Thank you, Mr. Chair and members of this committee, for this opportunity to provide the views of members of the Investment Funds Institute of Canada, IFIC, at this meeting.
IFIC is the voice of Canada’s investment funds industry. By connecting Canada’s savers to Canada’s economy, our industry contributes significantly to Canadian economic growth and job creation.
In my remarks today, I will focus on recommendations related to three areas: registered plan reforms in support of retirement savings, GST/HST reform, and equitable taxation for mutual fund corporations. Also, I'll be pleased to respond to committee questions on any of the recommendations provided in our formal brief of August 6, 2014.
IFIC has consistently supported the government’s efforts to offer Canadians more ways to save for their retirements and other financial needs. Our industry has been an important contributor, for example, to the success of RRSPs, RESPs, RDSPs, and TFSAs, to name a few, and we have supported new savings programs, such as PRPPs, as a matter of good public policy, even though our members are not positioned to participate directly in the manufacture of these plans.

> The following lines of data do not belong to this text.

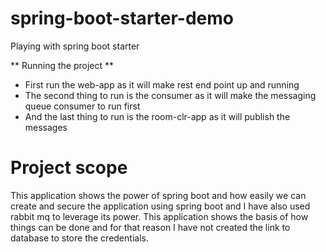 # spring-boot-starter-demo
Playing with spring boot starter

** Running the project **
- First run the web-app as it will make rest end point up and running 
- The second thing to run is the consumer as it will make the messaging queue consumer to run first
- And the last thing to run is the room-clr-app as it will publish the messages 

# Project scope

This application shows the power of spring boot and how easily we can create and secure the application using spring boot and I have also used rabbit mq to leverage its power. This application shows the basis of how things can be done and for that reason I have not created the link to database to store the credentials. 

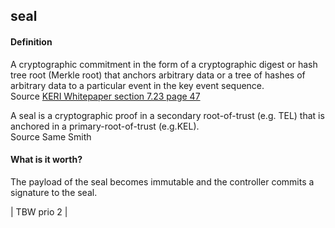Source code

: ## seal

<h4>Definition</h4><p>A cryptographic commitment in the form of a cryptographic digest or hash tree root (Merkle root) that anchors arbitrary data or a tree of hashes of arbitrary data to a particular event in the key event sequence.<br>Source <a href="https://github.com/SmithSamuelM/Papers/blob/master/whitepapers/KERI_WP_2.x.web.pdf">KERI Whitepaper section 7.23 page 47</a></p><p>A seal is a cryptographic proof in a secondary root-of-trust (e.g. TEL) that is anchored in a primary-root-of-trust (e.g.KEL).<br>Source Same Smith</p><h4>What is it worth?</h4><p>The payload of the seal becomes immutable and the controller commits a signature to the seal.</p><p>| TBW prio 2 |</p>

While GRRSPs, group registered retirement savings plans, fulfill the same goal as PRPPs, and that is, long-term savings through a workplace plan, they are not accorded similar tax and regulatory treatment. Such differences unnecessarily disadvantage GRRSPs, which are an accessible and efficient option within the retirement savings landscape. To ensure that GRRSPs continue to fulfill this role, we ask that that they be accorded the same treatment as that of PRPPs with respect to payroll tax exemptions, auto enrolment, and the locking in of employer contributions.
During the 2011 federal election, Prime Minister Harper announced his intention to increase the annual individual TFSA contribution limit to $10,000 after the budget returned to balance. We agree that increasing the TFSA contribution limit would improve the options and flexibility available to Canadians for saving and investing. We ask the government to consider raising the TFSA contribution limit to $10,000 annually.

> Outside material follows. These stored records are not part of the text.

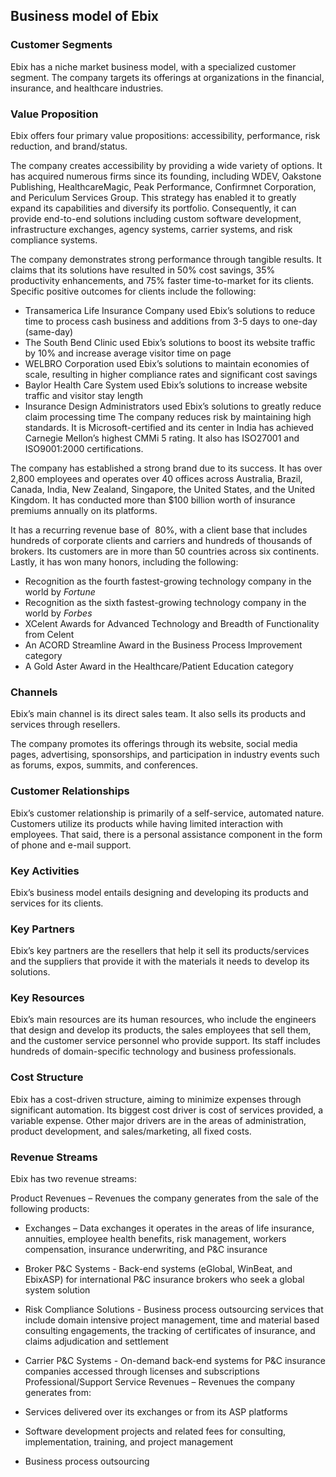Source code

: Business model of Ebix
----------------------

 ### Customer Segments

 Ebix has a niche market business model, with a specialized customer segment. The company targets its offerings at organizations in the financial, insurance, and healthcare industries.

 ### Value Proposition

 Ebix offers four primary value propositions: accessibility, performance, risk reduction, and brand/status.

 The company creates accessibility by providing a wide variety of options. It has acquired numerous firms since its founding, including WDEV, Oakstone Publishing, HealthcareMagic, Peak Performance, Confirmnet Corporation, and Periculum Services Group. This strategy has enabled it to greatly expand its capabilities and diversify its portfolio. Consequently, it can provide end-to-end solutions including custom software development, infrastructure exchanges, agency systems, carrier systems, and risk compliance systems.

 The company demonstrates strong performance through tangible results. It claims that its solutions have resulted in 50% cost savings, 35% productivity enhancements, and 75% faster time-to-market for its clients. Specific positive outcomes for clients include the following:

  * Transamerica Life Insurance Company used Ebix’s solutions to reduce time to process cash business and additions from 3-5 days to one-day (same-day)
 * The South Bend Clinic used Ebix’s solutions to boost its website traffic by 10% and increase average visitor time on page
 * WELBRO Corporation used Ebix’s solutions to maintain economies of scale, resulting in higher compliance rates and significant cost savings
 * Baylor Health Care System used Ebix’s solutions to increase website traffic and visitor stay length
 * Insurance Design Administrators used Ebix’s solutions to greatly reduce claim processing time
  The company reduces risk by maintaining high standards. It is Microsoft-certified and its center in India has achieved Carnegie Mellon’s highest CMMi 5 rating. It also has ISO27001 and ISO9001:2000 certifications.

 The company has established a strong brand due to its success. It has over 2,800 employees and operates over 40 offices across Australia, Brazil, Canada, India, New Zealand, Singapore, the United States, and the United Kingdom. It has conducted more than $100 billion worth of insurance premiums annually on its platforms.

 It has a recurring revenue base of  80%, with a client base that includes hundreds of corporate clients and carriers and hundreds of thousands of brokers. Its customers are in more than 50 countries across six continents. Lastly, it has won many honors, including the following:

  * Recognition as the fourth fastest-growing technology company in the world by *Fortune*
 * Recognition as the sixth fastest-growing technology company in the world by *Forbes*
 * XCelent Awards for Advanced Technology and Breadth of Functionality from Celent
 * An ACORD Streamline Award in the Business Process Improvement category
 * A Gold Aster Award in the Healthcare/Patient Education category
  ### Channels

 Ebix’s main channel is its direct sales team. It also sells its products and services through resellers.

 The company promotes its offerings through its website, social media pages, advertising, sponsorships, and participation in industry events such as forums, expos, summits, and conferences.

 ### Customer Relationships

 Ebix’s customer relationship is primarily of a self-service, automated nature. Customers utilize its products while having limited interaction with employees. That said, there is a personal assistance component in the form of phone and e-mail support.

 ### Key Activities

 Ebix’s business model entails designing and developing its products and services for its clients.

 ### Key Partners

 Ebix’s key partners are the resellers that help it sell its products/services and the suppliers that provide it with the materials it needs to develop its solutions.

 ### Key Resources

 Ebix’s main resources are its human resources, who include the engineers that design and develop its products, the sales employees that sell them, and the customer service personnel who provide support. Its staff includes hundreds of domain-specific technology and business professionals.

 ### Cost Structure

 Ebix has a cost-driven structure, aiming to minimize expenses through significant automation. Its biggest cost driver is cost of services provided, a variable expense. Other major drivers are in the areas of administration, product development, and sales/marketing, all fixed costs.

 ### Revenue Streams

 Ebix has two revenue streams:

 Product Revenues – Revenues the company generates from the sale of the following products:

  * Exchanges – Data exchanges it operates in the areas of life insurance, annuities, employee health benefits, risk management, workers compensation, insurance underwriting, and P&C insurance
 * Broker P&C Systems - Back-end systems (eGlobal, WinBeat, and EbixASP) for international P&C insurance brokers who seek a global system solution
 * Risk Compliance Solutions - Business process outsourcing services that include domain intensive project management, time and material based consulting engagements, the tracking of certificates of insurance, and claims adjudication and settlement
 * Carrier P&C Systems - On-demand back-end systems for P&C insurance companies accessed through licenses and subscriptions
  Professional/Support Service Revenues – Revenues the company generates from:

  * Services delivered over its exchanges or from its ASP platforms
 * Software development projects and related fees for consulting, implementation, training, and project management
 * Business process outsourcing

A recent report published by the C.D. Howe Institute highlighted the impact of mandatory minimum withdrawal rules for registered retirement income funds, RRIFs. As the report notes, these rules have not kept pace with gains in Canadian life expectancy, and as such, can increasingly cause seniors to outlive their savings under the current withdrawal rates. We ask the government to consider increasing the mandatory age for initial RRIF withdrawals and/or reducing the minimum drawdown amounts in order to mitigate the risk that seniors outlive their savings.
Since its inception in 1991, the GST has applied four to five times more heavily to the value of services provided to mutual and other funds than to the equivalent value of services provided to non-fund investment products. For the majority of mutual fund investors, the GST/HST on the management expense ratio is a tax on retirement savings. Today, almost 57% of assets under management in Canadian mutual funds are held in registered plans by investors saving for retirement. We ask the government to consider applying GST more fairly to fund products in order to relieve the tax burden on Canadians who are saving for their retirement.

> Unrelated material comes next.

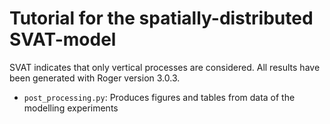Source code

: # Tutorial for the spatially-distributed SVAT-model
SVAT indicates that only vertical processes are considered. All results have been generated with Roger version 3.0.3.

- `post_processing.py`: Produces figures and tables from data of the modelling experiments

When calculating their taxable corporate income, most corporations in Canada are entitled to apply the 13% general rate reduction to income that is not eligible for another corporate tax reduction. Mutual fund corporations, however, are not allowed to apply this reduction because two of the principal forms of mutual fund corporation income—capital gains and dividends—are already subject to tax reductions. Yet mutual fund corporations may earn income from sources other than dividends and capital gains, such as interest income or income from foreign sources. To rectify this imbalance, we request that Canadian mutual fund corporations be entitled to apply the general rate reduction to all eligible income.
Mr. Chair, that concludes my opening comments. I would be pleased to answer your committee’s questions.